Fosmidomycin is an antibiotic that was originally isolated from culture broths of bacteria of the genus Streptomyces. It specifically inhibits DXP reductoisomerase, a key enzyme in the non-mevalonate pathway of isoprenoid biosynthesis. It is a structural analogue of 2-C-methyl-D-erythrose 4-phosphate.

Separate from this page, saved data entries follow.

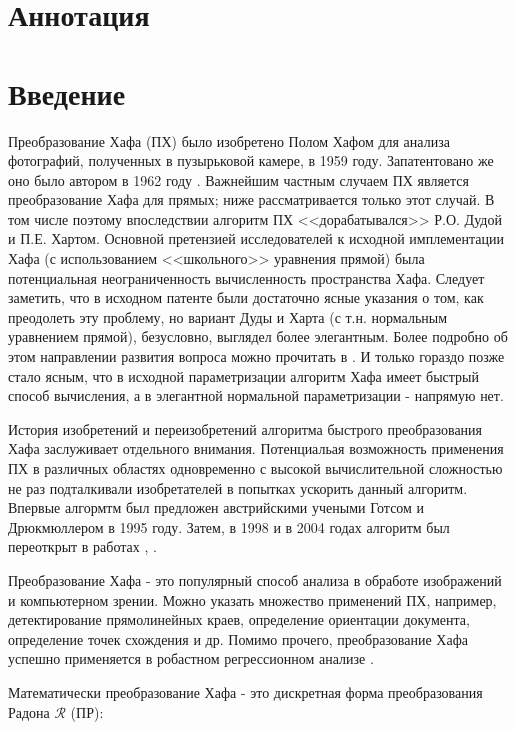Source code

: \section*{Аннотация}
\section{Введение}

Преобразование Хафа (ПХ) было изобретено Полом Хафом для анализа фотографий, полученных в пузырьковой камере, в 1959 году. 
Запатентовано же оно было автором в 1962 году \cite{Hough1962patent}. 
Важнейшим частным случаем ПХ является преобразование Хафа для прямых; ниже рассматривается только этот случай. 
В том числе поэтому впоследствии алгоритм ПХ <<дорабатывался>> Р.О. Дудой и П.Е. Хартом. 
Основной претензией исследователей к исходной имплементации Хафа (с использованием <<школьного>> уравнения прямой) была потенциальная неограниченность вычисленность пространства Хафа. 
Следует заметить, что в исходном патенте были достаточно ясные указания о том, как преодолеть эту проблему, но вариант Дуды и Харта (с т.н. нормальным уравнением прямой), безусловно, выглядел более элегантным. 
Более подробно об этом направлении развития вопроса можно прочитать в \cite{Hart2009}. 
И только гораздо позже стало ясным, что в исходной параметризации алгоритм Хафа имеет быстрый способ вычисления, а в элегантной нормальной параметризации - напрямую нет. 

История изобретений и переизобретений алгоритма быстрого преобразования Хафа заслуживает отдельного внимания. 
Потенциальая возможность применения ПХ в различных областях одновременно с высокой вычислительной сложностью не раз подталкивали изобретателей в попытках ускорить данный алгоритм.
Впервые алгормтм был предложен австрийскими учеными Готсом и Дрюкмюллером \cite{Gotz1995} в 1995 году. 
Затем, в 1998 и в 2004 годах алгоритм был переоткрыт в работах \cite{Brady1998}, \cite{NiksKarp2004}.

Преобразование Хафа - это популярный способ анализа в обработе изображений и компьютерном зрении. 
Можно указать множество применений ПХ, например, детектирование прямолинейных краев, определение ориентации документа, определение точек схождения \cite{NiksKarp2008} и др. 
Помимо прочего, преобразование Хафа успешно применяется в робастном регрессионном анализе  \cite{Goldenshluger, Ballester1994, bezm2012rus}.

Математически преобразование Хафа - это дискретная форма преобразования Радона $\mathcal{R}$ (ПР):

It inhibits the E. coli enzyme with a KI value of 38 nM (4), MTB at 80 nM, and the Francisella enzyme at 99 nM. Several mutations in the E. coli DXP reductoisomerase were found to confer resistance to fosmidomycin.

==Use in malaria==

The discovery of the non-mevalonate pathway in malaria parasites has indicated the use of fosmidomycin and other such inhibitors as antimalarial drugs. Indeed, fosmidomycin has been tested in combination treatment with clindamycin for treatment of malaria with favorable results. It has been shown that an increase in copy number of the target enzyme (DXP reductoisomerase) correlates with in vitro fosmidomycin resistance in the lethal malaria parasite, Plasmodium falciparum.